┌─ Data provided

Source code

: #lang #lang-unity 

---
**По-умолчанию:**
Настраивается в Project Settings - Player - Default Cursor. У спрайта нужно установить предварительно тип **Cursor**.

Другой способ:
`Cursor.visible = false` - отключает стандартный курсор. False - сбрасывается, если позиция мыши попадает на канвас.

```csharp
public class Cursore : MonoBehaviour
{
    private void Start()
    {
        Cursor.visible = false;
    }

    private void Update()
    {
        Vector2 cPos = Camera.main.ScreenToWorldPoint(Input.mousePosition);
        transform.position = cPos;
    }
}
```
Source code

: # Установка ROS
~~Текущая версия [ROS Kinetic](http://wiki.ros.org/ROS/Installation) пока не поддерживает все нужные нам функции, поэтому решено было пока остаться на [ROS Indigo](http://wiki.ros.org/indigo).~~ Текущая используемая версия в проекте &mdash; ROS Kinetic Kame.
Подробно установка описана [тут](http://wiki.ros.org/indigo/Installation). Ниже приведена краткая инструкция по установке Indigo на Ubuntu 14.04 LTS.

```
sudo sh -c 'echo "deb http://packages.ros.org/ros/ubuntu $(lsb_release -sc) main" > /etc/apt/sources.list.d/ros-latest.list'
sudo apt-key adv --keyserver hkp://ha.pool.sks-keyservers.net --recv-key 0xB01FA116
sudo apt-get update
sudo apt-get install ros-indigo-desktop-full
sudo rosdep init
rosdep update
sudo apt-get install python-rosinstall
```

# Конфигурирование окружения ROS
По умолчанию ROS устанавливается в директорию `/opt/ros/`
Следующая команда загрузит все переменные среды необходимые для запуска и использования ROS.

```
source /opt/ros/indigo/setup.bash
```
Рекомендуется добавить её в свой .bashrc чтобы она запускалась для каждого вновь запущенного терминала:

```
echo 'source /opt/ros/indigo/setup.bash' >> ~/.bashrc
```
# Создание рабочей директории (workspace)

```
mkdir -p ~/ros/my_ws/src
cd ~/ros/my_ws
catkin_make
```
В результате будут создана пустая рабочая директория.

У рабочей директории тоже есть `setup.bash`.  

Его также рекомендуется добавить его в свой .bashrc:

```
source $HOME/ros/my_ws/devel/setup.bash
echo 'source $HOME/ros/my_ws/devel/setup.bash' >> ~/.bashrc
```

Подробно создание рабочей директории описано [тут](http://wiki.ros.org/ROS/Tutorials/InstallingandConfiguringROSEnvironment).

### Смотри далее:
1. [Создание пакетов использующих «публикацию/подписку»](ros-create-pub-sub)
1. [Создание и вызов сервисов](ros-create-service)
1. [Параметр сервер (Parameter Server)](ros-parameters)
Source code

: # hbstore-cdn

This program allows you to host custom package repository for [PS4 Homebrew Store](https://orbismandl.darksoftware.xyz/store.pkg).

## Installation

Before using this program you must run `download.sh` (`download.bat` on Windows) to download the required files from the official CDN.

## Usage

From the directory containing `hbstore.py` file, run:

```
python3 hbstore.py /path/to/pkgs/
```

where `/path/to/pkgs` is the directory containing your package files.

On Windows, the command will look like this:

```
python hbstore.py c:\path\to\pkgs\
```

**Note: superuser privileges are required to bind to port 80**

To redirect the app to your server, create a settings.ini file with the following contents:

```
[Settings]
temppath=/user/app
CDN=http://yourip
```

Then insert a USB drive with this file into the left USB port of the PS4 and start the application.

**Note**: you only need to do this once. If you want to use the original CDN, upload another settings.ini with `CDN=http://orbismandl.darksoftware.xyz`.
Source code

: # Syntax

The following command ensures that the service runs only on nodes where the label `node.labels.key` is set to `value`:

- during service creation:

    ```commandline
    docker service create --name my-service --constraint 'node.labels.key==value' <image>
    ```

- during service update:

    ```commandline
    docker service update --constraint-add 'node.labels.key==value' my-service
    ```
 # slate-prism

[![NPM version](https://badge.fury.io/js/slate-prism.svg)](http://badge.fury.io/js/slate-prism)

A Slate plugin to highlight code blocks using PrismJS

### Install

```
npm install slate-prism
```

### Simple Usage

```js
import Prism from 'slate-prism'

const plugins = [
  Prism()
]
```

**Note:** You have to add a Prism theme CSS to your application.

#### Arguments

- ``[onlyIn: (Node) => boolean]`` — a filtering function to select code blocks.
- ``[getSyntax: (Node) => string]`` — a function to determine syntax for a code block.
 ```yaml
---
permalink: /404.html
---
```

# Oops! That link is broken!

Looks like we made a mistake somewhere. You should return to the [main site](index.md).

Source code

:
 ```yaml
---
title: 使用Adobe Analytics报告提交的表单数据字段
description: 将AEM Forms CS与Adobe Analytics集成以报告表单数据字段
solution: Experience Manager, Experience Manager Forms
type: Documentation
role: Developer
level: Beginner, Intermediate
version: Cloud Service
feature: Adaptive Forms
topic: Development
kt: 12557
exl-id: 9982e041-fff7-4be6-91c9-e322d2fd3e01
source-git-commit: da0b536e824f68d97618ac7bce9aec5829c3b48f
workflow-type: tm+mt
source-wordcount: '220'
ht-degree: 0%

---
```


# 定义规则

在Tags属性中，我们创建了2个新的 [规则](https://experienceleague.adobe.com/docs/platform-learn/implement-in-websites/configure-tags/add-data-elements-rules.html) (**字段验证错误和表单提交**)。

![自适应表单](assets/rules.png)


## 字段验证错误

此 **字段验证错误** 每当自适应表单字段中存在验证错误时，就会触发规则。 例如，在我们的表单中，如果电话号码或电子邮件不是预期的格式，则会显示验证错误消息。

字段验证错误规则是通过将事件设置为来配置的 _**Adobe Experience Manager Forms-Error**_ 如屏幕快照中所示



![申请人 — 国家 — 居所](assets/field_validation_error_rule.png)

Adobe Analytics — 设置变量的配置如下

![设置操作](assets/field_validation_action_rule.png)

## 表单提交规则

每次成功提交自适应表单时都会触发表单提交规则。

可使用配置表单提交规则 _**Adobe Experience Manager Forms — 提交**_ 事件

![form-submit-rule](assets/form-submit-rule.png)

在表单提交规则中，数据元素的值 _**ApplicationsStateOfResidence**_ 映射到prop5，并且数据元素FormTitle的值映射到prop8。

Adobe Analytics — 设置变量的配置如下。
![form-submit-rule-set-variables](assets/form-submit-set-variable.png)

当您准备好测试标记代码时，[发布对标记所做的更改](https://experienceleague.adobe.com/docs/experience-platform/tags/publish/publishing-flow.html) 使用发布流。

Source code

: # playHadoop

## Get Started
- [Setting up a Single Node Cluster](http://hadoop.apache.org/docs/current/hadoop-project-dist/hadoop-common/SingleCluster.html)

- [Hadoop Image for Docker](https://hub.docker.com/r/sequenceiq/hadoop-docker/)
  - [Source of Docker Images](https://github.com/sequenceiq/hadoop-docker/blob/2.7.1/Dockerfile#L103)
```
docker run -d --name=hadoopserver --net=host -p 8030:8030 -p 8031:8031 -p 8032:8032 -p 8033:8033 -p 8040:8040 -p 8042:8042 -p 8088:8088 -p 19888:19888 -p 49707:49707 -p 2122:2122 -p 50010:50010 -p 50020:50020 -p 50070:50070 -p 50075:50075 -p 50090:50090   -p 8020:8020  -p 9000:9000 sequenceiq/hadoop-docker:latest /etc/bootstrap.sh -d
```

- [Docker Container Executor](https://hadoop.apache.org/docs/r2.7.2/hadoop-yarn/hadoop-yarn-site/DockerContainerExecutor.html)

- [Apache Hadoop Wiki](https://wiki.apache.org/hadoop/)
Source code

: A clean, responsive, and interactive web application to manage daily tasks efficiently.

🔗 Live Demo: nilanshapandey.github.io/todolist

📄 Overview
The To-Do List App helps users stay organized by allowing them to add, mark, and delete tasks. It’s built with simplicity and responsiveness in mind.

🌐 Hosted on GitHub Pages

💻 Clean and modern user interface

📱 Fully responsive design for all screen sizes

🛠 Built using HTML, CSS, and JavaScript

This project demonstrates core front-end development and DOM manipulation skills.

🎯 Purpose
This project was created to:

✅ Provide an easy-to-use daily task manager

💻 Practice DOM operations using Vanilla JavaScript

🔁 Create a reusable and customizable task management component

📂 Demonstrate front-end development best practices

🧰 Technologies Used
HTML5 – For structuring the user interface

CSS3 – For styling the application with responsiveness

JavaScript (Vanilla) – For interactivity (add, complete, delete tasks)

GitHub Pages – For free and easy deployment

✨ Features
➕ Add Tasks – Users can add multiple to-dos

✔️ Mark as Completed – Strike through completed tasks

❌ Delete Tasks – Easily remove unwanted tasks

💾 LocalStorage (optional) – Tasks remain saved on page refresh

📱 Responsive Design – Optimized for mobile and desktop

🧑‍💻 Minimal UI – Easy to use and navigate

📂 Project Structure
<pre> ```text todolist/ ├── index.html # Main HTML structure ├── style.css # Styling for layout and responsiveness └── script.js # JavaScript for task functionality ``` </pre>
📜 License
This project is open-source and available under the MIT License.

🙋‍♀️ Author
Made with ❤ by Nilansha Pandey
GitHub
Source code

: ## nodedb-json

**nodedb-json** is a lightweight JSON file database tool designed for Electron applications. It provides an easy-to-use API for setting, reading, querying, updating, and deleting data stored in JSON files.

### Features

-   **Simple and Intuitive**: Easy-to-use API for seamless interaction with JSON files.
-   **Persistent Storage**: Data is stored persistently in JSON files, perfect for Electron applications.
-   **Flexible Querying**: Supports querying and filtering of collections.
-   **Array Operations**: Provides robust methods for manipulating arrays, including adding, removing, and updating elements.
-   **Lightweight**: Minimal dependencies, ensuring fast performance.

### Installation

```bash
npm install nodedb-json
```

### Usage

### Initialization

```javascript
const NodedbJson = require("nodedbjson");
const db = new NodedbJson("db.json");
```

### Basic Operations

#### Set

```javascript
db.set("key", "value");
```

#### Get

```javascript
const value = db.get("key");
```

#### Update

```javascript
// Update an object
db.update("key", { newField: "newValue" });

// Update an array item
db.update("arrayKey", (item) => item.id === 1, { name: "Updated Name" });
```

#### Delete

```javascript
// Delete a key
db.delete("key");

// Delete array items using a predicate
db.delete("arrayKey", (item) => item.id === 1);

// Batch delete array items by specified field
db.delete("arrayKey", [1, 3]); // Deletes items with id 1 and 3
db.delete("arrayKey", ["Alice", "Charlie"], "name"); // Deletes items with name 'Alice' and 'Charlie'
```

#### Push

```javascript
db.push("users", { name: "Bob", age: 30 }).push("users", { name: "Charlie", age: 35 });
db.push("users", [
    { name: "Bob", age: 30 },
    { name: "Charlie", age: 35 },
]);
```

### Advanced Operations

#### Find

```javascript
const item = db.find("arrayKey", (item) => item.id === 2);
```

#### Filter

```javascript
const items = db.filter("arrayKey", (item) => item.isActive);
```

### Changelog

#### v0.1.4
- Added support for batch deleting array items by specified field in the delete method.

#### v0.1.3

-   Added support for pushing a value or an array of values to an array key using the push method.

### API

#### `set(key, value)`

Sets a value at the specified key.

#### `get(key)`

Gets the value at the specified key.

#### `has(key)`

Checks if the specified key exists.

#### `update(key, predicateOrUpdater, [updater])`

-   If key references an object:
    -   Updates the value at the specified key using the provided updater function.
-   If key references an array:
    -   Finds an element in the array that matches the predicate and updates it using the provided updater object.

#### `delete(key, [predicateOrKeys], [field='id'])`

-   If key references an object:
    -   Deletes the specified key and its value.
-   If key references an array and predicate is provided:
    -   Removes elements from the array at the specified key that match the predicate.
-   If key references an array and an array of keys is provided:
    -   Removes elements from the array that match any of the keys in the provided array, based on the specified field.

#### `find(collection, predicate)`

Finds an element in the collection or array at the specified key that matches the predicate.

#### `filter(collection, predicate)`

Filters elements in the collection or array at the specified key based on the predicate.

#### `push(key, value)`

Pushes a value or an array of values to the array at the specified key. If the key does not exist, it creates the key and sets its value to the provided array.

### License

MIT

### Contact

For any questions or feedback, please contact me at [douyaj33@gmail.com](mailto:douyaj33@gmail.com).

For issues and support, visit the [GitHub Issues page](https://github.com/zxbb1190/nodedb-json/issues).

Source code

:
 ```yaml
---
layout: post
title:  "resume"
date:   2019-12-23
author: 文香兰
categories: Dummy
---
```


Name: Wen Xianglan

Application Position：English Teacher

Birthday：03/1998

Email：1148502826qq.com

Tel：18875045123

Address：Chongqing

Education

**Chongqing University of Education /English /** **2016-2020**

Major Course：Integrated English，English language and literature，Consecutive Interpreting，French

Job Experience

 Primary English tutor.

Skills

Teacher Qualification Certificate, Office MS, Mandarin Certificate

└─

Exercise description
Using the entries above, give back exactly the line containing "and its value.", the line containing "array and an", and every line between them, and nothing else.

Completed exercise
    -   Deletes the specified key and its value.
-   If key references an array and predicate is provided:
    -   Removes elements from the array at the specified key that match the predicate.
-   If key references an array and an array of keys is provided:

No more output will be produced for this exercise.